Entre los nueve y los once años, la muerte es vista como algo que viene de afuera, como un fantasma, un asesino, un monstruo, un algo malo. Aunque a esta edad se comprende que la muerte es final e irreversible, aún no es natural, ni es algo que puede ocurrir a los cercanos. El niño ha desarrollado ya un sentido moral, de bueno o malo, y la muerte puede ser vivida como un castigo por algo malo, hecho o imaginado. Comprende ya la enfermedad, o sea, que el cuerpo se debilita y enferma, y que la muerte puede provenir de dentro de uno mismo. Aunque sabe que no volverá a ver al ser querido que ha muerto, le cuesta aceptarlo. Sabe que lo que se muere no respira ni siente; pero, a veces se preocupa por el abuelo enterrado en la tierra o por la mamá cremada. Sabe que la tristeza es la respuesta natural a una pérdida; pero no puede tolerarla sino a ratos, y busca distraerse o aislarse de ambientes con demasiado dolor y mucha tristeza.

Luego de los once años, un muchacho o una niña comprenden intelectualmente casi como un adulto lo que ocurre en la muerte.
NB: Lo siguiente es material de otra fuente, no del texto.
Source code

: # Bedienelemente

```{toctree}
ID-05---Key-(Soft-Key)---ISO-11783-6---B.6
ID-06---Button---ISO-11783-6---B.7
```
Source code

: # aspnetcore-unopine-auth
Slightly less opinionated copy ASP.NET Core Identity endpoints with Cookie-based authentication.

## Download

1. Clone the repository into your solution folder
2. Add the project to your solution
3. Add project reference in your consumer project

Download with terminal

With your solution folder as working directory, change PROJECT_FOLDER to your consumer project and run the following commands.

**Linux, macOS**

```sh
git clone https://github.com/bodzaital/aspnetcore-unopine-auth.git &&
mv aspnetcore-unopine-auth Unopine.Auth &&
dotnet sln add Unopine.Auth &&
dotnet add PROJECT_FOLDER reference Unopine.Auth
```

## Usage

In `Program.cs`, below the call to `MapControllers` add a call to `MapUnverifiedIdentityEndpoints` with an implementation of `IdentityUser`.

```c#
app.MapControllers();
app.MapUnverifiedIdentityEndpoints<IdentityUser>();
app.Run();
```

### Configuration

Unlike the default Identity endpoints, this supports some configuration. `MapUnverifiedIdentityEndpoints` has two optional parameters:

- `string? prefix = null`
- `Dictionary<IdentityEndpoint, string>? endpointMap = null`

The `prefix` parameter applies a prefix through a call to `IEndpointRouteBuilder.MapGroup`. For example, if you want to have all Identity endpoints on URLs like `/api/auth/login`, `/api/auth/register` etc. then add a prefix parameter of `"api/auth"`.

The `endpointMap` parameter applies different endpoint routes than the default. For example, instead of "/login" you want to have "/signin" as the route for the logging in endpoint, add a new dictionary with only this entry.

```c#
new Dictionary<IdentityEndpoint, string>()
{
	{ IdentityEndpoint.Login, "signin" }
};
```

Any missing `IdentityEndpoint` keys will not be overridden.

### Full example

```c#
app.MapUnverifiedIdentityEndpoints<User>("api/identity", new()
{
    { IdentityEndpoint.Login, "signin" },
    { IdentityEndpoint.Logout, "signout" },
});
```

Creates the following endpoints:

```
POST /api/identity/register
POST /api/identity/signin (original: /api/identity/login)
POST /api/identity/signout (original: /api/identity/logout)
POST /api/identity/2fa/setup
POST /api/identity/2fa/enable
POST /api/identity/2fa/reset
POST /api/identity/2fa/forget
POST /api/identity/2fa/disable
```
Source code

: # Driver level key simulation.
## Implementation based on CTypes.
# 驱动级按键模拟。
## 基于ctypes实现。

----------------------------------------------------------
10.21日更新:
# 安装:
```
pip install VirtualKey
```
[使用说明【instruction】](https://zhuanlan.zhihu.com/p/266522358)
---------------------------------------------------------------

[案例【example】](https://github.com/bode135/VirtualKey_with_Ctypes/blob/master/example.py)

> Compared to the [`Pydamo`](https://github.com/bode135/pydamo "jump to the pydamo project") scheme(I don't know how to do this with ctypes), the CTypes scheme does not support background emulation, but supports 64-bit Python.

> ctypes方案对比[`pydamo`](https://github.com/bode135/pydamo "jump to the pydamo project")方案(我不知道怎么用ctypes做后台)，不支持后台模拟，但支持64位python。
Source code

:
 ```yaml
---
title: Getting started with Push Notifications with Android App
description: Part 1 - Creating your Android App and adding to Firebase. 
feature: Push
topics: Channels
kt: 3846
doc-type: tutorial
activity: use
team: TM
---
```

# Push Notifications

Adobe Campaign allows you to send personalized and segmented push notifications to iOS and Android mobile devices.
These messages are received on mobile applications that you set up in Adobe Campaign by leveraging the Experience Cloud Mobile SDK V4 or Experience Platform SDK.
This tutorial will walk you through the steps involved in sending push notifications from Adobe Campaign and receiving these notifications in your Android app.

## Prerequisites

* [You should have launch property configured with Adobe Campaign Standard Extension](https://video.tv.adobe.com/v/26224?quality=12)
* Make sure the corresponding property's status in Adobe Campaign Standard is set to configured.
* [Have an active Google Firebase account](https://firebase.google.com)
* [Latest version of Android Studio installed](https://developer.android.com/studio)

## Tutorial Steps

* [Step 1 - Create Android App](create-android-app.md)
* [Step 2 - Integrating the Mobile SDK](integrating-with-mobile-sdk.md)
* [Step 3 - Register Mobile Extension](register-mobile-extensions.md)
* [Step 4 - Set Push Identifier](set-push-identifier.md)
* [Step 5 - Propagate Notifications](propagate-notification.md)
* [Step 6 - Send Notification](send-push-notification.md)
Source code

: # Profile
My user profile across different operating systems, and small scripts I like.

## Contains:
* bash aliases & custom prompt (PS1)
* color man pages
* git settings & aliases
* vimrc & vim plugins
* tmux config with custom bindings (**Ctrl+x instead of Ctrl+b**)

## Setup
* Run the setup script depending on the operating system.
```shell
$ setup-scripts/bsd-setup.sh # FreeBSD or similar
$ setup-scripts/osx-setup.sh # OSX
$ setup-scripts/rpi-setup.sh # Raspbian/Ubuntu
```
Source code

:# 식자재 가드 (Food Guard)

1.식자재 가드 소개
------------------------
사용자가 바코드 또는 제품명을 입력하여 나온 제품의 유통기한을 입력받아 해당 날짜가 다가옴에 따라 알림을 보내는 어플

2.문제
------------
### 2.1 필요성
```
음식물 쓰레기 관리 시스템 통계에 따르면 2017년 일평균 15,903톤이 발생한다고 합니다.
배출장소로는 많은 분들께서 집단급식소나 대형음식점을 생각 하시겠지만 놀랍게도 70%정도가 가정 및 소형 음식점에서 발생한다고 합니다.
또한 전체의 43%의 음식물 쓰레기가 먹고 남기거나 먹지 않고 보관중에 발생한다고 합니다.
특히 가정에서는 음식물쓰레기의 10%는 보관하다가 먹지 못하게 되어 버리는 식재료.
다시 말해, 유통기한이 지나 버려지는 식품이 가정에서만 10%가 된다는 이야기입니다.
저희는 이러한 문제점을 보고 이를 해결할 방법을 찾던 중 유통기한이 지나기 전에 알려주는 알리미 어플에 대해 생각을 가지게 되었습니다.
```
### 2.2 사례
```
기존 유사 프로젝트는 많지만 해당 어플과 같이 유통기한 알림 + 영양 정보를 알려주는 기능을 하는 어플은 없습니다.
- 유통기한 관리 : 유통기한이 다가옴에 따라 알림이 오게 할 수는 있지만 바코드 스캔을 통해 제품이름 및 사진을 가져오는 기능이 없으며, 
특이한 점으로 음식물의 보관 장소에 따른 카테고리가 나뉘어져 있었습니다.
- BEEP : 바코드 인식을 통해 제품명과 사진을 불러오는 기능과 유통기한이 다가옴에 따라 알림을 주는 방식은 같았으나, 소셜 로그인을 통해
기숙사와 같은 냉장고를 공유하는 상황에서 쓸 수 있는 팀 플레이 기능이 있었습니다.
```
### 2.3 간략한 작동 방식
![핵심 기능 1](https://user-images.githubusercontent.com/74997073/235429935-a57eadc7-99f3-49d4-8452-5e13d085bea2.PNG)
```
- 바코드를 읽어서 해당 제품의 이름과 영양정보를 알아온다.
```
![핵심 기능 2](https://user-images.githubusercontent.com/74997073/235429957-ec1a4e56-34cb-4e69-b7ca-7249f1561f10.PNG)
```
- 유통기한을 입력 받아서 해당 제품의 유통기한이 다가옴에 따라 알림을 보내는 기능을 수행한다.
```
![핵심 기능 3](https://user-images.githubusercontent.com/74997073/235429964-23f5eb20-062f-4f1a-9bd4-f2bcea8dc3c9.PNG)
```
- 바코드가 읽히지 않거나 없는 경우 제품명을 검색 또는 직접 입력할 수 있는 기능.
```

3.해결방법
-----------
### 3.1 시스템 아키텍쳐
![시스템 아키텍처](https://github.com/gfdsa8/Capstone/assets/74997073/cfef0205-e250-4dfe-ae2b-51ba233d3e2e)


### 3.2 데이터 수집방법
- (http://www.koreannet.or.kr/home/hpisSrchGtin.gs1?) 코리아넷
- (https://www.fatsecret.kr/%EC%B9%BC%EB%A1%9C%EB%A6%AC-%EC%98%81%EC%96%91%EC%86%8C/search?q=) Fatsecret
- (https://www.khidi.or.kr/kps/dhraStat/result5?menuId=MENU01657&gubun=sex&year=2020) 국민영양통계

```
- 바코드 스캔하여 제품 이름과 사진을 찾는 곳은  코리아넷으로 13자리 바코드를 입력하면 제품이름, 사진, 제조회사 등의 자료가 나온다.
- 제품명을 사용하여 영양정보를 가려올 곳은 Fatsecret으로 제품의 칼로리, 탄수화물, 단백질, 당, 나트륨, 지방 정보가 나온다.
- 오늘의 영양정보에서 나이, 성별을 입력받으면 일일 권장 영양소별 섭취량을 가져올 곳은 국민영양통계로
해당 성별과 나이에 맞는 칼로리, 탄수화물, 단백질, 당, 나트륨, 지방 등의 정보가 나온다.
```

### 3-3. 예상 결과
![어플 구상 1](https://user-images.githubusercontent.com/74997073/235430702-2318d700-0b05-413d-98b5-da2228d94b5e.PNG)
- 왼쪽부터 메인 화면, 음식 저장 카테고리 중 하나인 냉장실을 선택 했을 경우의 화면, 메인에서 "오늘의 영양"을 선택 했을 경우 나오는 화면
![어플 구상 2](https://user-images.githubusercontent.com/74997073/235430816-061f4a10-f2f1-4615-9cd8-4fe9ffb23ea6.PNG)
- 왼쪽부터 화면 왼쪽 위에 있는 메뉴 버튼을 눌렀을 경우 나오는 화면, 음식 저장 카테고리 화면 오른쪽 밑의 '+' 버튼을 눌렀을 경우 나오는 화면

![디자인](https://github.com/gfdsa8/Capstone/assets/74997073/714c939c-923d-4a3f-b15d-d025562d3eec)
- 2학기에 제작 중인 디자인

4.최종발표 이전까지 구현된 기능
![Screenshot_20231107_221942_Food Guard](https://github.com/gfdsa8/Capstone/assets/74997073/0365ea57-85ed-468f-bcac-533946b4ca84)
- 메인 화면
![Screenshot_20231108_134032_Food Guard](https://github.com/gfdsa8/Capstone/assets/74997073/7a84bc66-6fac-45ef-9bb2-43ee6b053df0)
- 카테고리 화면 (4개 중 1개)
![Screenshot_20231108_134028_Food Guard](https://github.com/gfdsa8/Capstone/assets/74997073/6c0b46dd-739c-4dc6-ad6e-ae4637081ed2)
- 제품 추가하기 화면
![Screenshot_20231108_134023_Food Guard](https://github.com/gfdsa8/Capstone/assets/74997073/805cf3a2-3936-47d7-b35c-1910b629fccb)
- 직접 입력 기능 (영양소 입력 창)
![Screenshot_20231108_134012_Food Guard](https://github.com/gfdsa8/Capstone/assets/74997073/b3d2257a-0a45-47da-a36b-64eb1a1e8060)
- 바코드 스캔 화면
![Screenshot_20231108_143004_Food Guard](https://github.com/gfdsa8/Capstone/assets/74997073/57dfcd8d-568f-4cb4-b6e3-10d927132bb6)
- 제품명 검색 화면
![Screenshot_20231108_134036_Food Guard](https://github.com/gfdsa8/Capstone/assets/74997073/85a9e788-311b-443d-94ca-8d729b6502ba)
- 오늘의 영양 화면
La ven como universal, final, irreversible e inevitable. Tratan de encontrarle explicaciones filosóficas o fantasiosas a esa realidad hasta el punto de que a veces parecen obsesionados con ella. En tiempos de cambio entre la dependencia y la independencia, de experimentación y de rebeldías, no es fácil acercarse a un adolescente en duelo. Seguramente rechazará el contacto físico y los grupos de dolientes, buscando refugiarse en los amigos. Para la familia es incomprensible su actitud desapegada y lejana; con frecuencia no comprenden que precisamente porque no sabe qué hacer con tanto dolor se aísla en el computador o en sus audífonos, que lo desconectan con su música. Ante el derrumbe de su familia se distancia de ella para protegerse.

Las experiencias de pérdida o muerte de un adolescente atacan frontalmente sus tareas vitales. Entre los once y los catorce años, en la adolescencia temprana, cuando se lucha por conseguir la emancipación de los padres, la muerte de uno de ellos genera sentimientos de culpa, abandono y rabia. Los de catorce a diecisiete años, comprometidos en conseguir dominio, control y competitividad, se sienten amenazados en su preciada invulnerabilidad; y para los mayores, entre diecisiete y veintiún años, que buscan establecer vínculos, compromiso e intimidad, la muerte de un amigo asusta, deprime y genera cuestionamientos sobre la vida y su valor. En cualquiera de las etapas de la adolescencia, la rabia está presente acompañando la tristeza, y para poder defenderse de ese dolor tan intenso, suele tratar de alejarlo.

Como veremos en otros apartes del libro, la muerte de uno de los padres es una catástrofe para un adolescente, y plantea el riesgo de que sobrevenga una depresión y, en ocasiones, ideas de suicidio; tema que se tratará con detalle más adelante.